Ma per Pannella Corti era l'uomo della strada stritolato negli ingranaggi del Potere, perseguitato da toghe e sbirri, nella drammaticità di una situazione di cui tutti si accorgono solo oggi, dopo Tangentopoli, i suoi suicidi, e i suoi ex primattori schiaffati in carcere, e poi fuori, e poi di nuovo dentro. Appelli contro la situazione "inumana" delle carceri, soffocate richieste d'amnistia.

PRIMA DELLA MODA

Il Giacinto, su questo non ci piove, era dalla parte di Tortora quando tutti lo mettevano all'indice. Era assieme agli anarchici "saltati" dalla finestra e ai poveri cristi condannati ingiustamente prima che diventassero di moda. Infine, lui, proprio lui che in Consiglio Comunale a Roma iniziava ogni discorso con un "Signor sindaco, colleghi ladri", s'è messo contro il giustizialismo alla Di Pietro. Sempre e comunque per la "giustizia giusta", altro bello slogan.

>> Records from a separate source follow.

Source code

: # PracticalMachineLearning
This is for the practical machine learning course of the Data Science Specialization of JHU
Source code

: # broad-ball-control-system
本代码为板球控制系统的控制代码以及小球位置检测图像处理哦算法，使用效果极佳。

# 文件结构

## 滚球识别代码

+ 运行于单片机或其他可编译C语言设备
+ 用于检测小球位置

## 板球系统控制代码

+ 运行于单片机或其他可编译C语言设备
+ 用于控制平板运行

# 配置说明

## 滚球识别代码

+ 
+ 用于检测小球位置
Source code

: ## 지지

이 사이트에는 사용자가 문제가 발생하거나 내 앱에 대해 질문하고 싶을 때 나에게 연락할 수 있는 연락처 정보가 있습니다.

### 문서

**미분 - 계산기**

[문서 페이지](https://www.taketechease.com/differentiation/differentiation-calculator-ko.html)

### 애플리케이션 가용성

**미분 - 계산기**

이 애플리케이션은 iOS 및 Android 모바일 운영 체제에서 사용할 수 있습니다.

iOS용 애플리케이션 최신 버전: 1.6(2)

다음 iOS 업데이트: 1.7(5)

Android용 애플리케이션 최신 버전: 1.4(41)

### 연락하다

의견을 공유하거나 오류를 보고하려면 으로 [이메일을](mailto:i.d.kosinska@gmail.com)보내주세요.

Ciò che più colpisce del Pannella giornalista, però, non è solo il fatto che anticipa coerentemente quello che sarà il politico e il fenomeno da baraccone. C'è di più: esce allo scoperto una sua vena sconosciuta, una sensibilità tutta particolare. Pannella intellettuale suo malgrado? Forse si. Qualche esempio. Intervista Marie-France Pizier, lolita di Truffaut. Ed è malizioso insinuante, provocatorio, con un gusto tutto suo nel porre le domande. Mettere sotto scacco l'intervistata? Non sia mai. Però la stuzzica, la costringe a dichiararsi, mette alla berlina tutto il suo perbenismo. La sua ipocrisia.

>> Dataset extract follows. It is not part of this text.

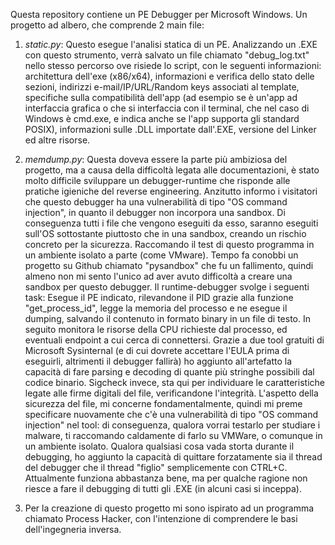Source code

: Questa repository contiene un PE Debugger per Microsoft Windows. Un progetto ad albero, che comprende 2 main file:

1. *static.py*: Questo esegue l'analisi statica di un PE. Analizzando un .EXE con questo strumento, verrà salvato un file chiamato "debug_log.txt" nello stesso percorso ove risiede lo script, con le seguenti informazioni: architettura dell'exe (x86/x64), informazioni e verifica dello stato delle sezioni, indirizzi e-mail/IP/URL/Random keys associati al template, specifiche sulla compatibilità dell'app (ad esempio se è un'app ad interfaccia grafica o che si interfaccia con il terminal, che nel caso di Windows è cmd.exe, e indica anche se l'app supporta gli standard POSIX), informazioni sulle .DLL importate dall'.EXE, versione del Linker ed altre risorse.

2. *memdump.py*: Questa doveva essere la parte più ambiziosa del progetto, ma a causa della difficoltà legata alle documentazioni, è stato molto difficile sviluppare un debugger-runtime che risponde alle pratiche igieniche del reverse engineering. Anzitutto informo i visitatori che questo debugger ha una vulnerabilità di tipo "OS command injection", in quanto il debugger non incorpora una sandbox. Di conseguenza tutti i file che vengono eseguiti da esso, saranno eseguiti sull'OS sottostante piuttosto che in una sandbox, creando un rischio concreto per la sicurezza. Raccomando il test di questo programma in un ambiente isolato a parte (come VMware). Tempo fa conobbi un progetto su Github chiamato "pysandbox" che fu un fallimento, quindi almeno non mi sento l'unico ad aver avuto difficoltà a creare una sandbox per questo debugger. Il runtime-debugger svolge i seguenti task: Esegue il PE indicato, rilevandone il PID grazie alla funzione "get_process_id", legge la memoria del processo e ne esegue il dumping, salvando il contenuto in formato binary in un file di testo. In seguito monitora le risorse della CPU richieste dal processo, ed eventuali endpoint a cui cerca di connettersi. Grazie a due tool gratuiti di Microsoft Sysinternal (e di cui dovrete accettare l'EULA prima di eseguirli, altrimenti il debugger fallirà) ho aggiunto all'artefatto la capacità di fare parsing e decoding di quante più stringhe possibili dal codice binario. Sigcheck invece, sta qui per individuare le caratteristiche legate alle firme digitali del file, verificandone l'integrità. L'aspetto della sicurezza del file, mi concerne fondamentalmente, quindi mi preme specificare nuovamente che c'è una vulnerabilità di tipo "OS command injection" nel tool: di conseguenza, qualora vorrai testarlo per studiare i malware, ti raccomando caldamente di farlo su VMWare, o comunque in un ambiente isolato. Qualora qualsiasi cosa vada storta durante il debugging, ho aggiunto la capacità di quittare forzatamente sia il thread del debugger che il thread "figlio" semplicemente con CTRL+C. Attualmente funziona abbastanza bene, ma per qualche ragione non riesce a fare il debugging di tutti gli .EXE (in alcuni casi si inceppa).

3. Per la creazione di questo progetto mi sono ispirato ad un programma chiamato Process Hacker, con l'intenzione di comprendere le basi dell'ingegneria inversa.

Altro giro, altra corsa: incontra la sfortunata cantante italo-francese Dalida, e il gigolò di lei, Jean Sobiewsky. Parte, così almeno pare al lettore, prevenuto. Imbevuto di tutte le dicerie che circolano nei boulevard di Parigi. Poi ribalta la prospettiva, ne esce tutto un altro quadro, Sobiewsky quasi quasi lo salva, lo rivaluta come artista e pittore, addirittura come compagno. Non una macchina (del sesso) mangiasoldi, ma un innamorato sincero.

Pannella subisce anche tutto il fascino delle avanguardie letterarie, o di quanto ne è restato. Presenta come un evento una rivoluzione, la Composition nr. 1 di Marc Sapora, scrittore che, quasi quarant'anni dopo, in Italia non si sa ancora chi sia. Il trucco del Pannella che scrive è sempre lo stesso, ormai ben collaudato. Finge di avvicinarsi ad una idea, ad un personaggio, ad una situazione da perfetto "borghese" (quale si è sempre dichiarato). Perbenista. Ligio alle regole (sic) e a certa "disciplina", anche mentale. Mentre scrive, però, semina dubbi. Inverte la rotta. Chiude ogni pezzo con in tasca una verità rivelata, antitetica a quella con cui aveva esordito e, spera, magari ha convinto anche il lettore (borghese) del Giorno. Abile escamotage o furfanteria, comunque gli riesce bene. E riassume, anzi annuncia, tutto un percorso personale e politico, che sarà poi il suo e quello dei radicali. Dalle lotte contro la fame nel mondo a quelle contro i sindacati. Da Tortora a Toni Negri e Cicciolina. Flirtan

do con Craxi o con Berlusconi, Pannella è sempre riuscito a restare lo stesso. Con tutti i suoi difetti, che non sono pochi. Con quell'intollerabile confusione mentale che fa di lui un melting pot di idee e di ideali tal volta diversi, contrapposti perfino. Ma anche quella sincera voglia di lottare cui va reso, se non altro, l'onore delle armi.